In 2018, Hatch provided consulting services on an AIIB-financed project in Uzbekistan. In 2019, Insignia Software Corporation provided library management system services to the institution, and in 2020, EQ Consulting Inc. was awarded two separate contracts by the AIIB for the implementation of market risk tools and order management systems support, according to a Sept. 22, 2022, Senate Notice Paper. The Notice Paper didn’t provide details about LEA or ISW Consulting.
In 2017, Parliament passed the Asian Infrastructure Investment Bank Agreement Act, committing to buy up to US$375 million worth of bank shares—then the equivalent of roughly CAD$510 million. In testimony at the Senate finance committee, then-Finance Minister Bill Morneau said the spending was worth thousands of jobs, according to Blacklock’s Reporter.

“Thousands upon thousands of Canadian jobs are reliant on our current trading relationship with China,” Morneau said.
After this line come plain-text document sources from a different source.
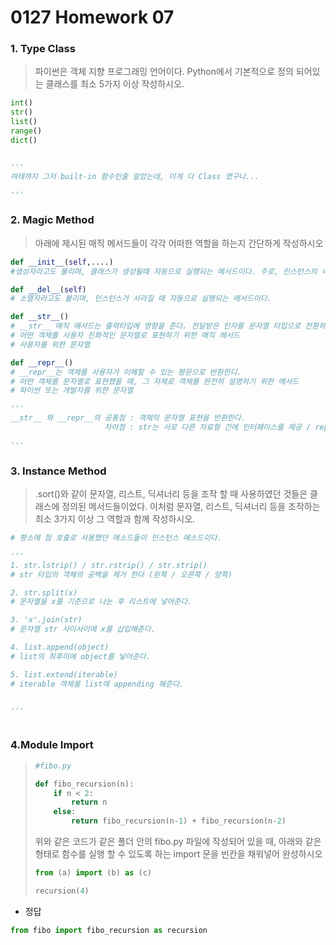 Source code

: # 0127 Homework 07

### 1. Type Class

> 파이썬은 객체 지향 프로그래밍 언어이다. Python에서 기본적으로 정의 되어있는 클래스를 최소 5가지 이상 작성하시오.

```python
int()
str()
list()
range()
dict()


'''
여태까지 그저 built-in 함수인줄 알았는데, 이게 다 Class 였구나...

'''
```





### 2. Magic Method

> 아래에 제시된 매직 메서드들이 각각 어떠한 역할을 하는지 간단하게 작성하시오

```python
def __init__(self,....)
#생성자라고도 불리며, 클래스가 생성될때 자동으로 실행되는 메서드이다. 주로, 인스턴스의 속성을 할당하는데 씀

def __del__(self)
# 소멸자라고도 불리며, 인스턴스가 사라질 때 자동으로 실행되는 메서드이다.

def __str__()
# __str__ 매직 매서드는 출력타입에 영향을 준다. 전달받은 인자를 문자열 타입으로 전환하여 돌려준다 
# 어떤 객체를 사용자 친화적인 문자열로 표현하기 위한 매직 메서드
# 사용자를 위한 문자열

def __repr__()
# __repr__는 객체를 사용자가 이해할 수 있는 평문으로 반환한디.
# 어떤 객체를 문자열로 표현했을 때, 그 자체로 객체를 완전히 설명하기 위한 메서드
# 파이썬 또는 개발자를 위한 문자열

'''
__str__ 와 __repr__의 공통점 : 객체의 문자열 표현을 반환한다.
					 차이점 : str는 서로 다른 자료형 간에 인터페이스를 제공 / repr는 사용자가 이해할 수 있는 표현으로 나타내기 위한 용도이다.

'''


```



### 3. Instance Method

> .sort()와 같이 문자열, 리스트, 딕셔너리 등을 조작 할 때 사용하였던 것들은 클래스에 정의된 메서드들이었다. 이처럼 문자열, 리스트, 딕셔너리 등을 조작하는 최소 3가지 이상 그 역할과 함께 작성하시오.



```python
# 평소에 점 호출로 사용했던 메소드들이 인스턴스 메소드이다.

'''
1. str.lstrip() / str.rstrip() / str.strip()
# str 타입의 객체의 공백을 제거 한다 (왼쪽 / 오른쪽 / 양쪽)

2. str.split(x)
# 문자열을 x를 기준으로 나눈 후 리스트에 넣어준다. 

3. 'x'.join(str)
# 문자열 str 사이사이에 x를 삽입해준다.

4. list.append(object)
# list의 최후미에 object를 넣어준다.

5. list.extend(iterable)
# iterable 객체를 list에 appending 해준다.


'''



```



### 4.Module Import

> ```python
> #fibo.py
> 
> def fibo_recursion(n):
>     if n < 2:
>         return n
>     else:
>         return fibo_recursion(n-1) + fibo_recursion(n-2)
> ```
>
> 위와 같은 코드가 같은 폴더 안의 fibo.py 파일에 작성되어 있을 때, 아래와 같은 형태로 함수를 실행 할 수 있도록 하는 import 문을 빈칸을 채워넣어 완성하시오
>
> ```python
> from (a) import (b) as (c)
> 
> recursion(4)
> ```



* 정답

```python
from fibo import fibo_recursion as recursion
```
In a news release on Morneau’s meeting with AIIB President Jin Liqun in April 2018, the Government of Canada said it has purchased 0.995 percent of total AIIB shares, worth USD$199 million (roughly CAD$256 million), over five years, starting in 2017–18. This amount of shares translates to a voting power of 1.07 percent, it said.

‘Many Concerns’

Proposed by China, the AIIB was established on Christmas Day in 2015, with an initial 57 member states. The bank was billed as the first global multilateral financial institution spearheaded by China and has grown to have over 100 members.

Critics of the multilateral project, however, warned of the Chinese Communist Party’s (CCP) scheme to project its power globally through the AIIB.

In a Nov. 23, 2020, Canada-China Committee meeting, then Foreign Affairs Minister François-Philippe Champagne said China’s banks at the time had already loaned $461 billion to member states to build infrastructure, which he said had raised “many concerns over debt sustainability, transparency and international standards on labour and the environment.”

“China’s ambition even reaches the Arctic region, where it aims to develop shipping lanes, calling it the polar silk road. This is a new reality that we need to take into account and thus engage with China with eyes wide open,” the minister said.

In response, former Conservative foreign affairs critic Michael Chong said many have described this as CCP’s “debt diplomacy.”

“Part of the debt instruments that China is using to project its power strategically through the Asia-Indo-Pacific is the China-led Asian Infrastructure Investment Bank. It’s an instrumental part of their strategy in the region. It’s something that the Government of Canada has joined and contributed hundreds of millions of dollars to,” Chong said as he called on the government to withdraw membership from the institution.

Conservative legislators have proposed cabinet pull its financing from the Chinese bank. The Party in 2020 said it would repeal the Investment Bank Agreement Act, according to Blacklock’s Reporter.

“I don’t believe Canadian taxpayers should be sending any money to China,” former Tory Leader Andrew Scheer told reporters at a press conference. “We’re talking about a Communist dictatorial government that abuses human rights, quashes freedoms, violates rights of its citizens, and has a very aggressive foreign policy all throughout the region.”

“We don’t believe the government should have ever put money into the Asian Infrastructure Investment Bank,” he said. “I’ve never understood why Canadian tax dollars have to go help build roads and bridges in other countries.”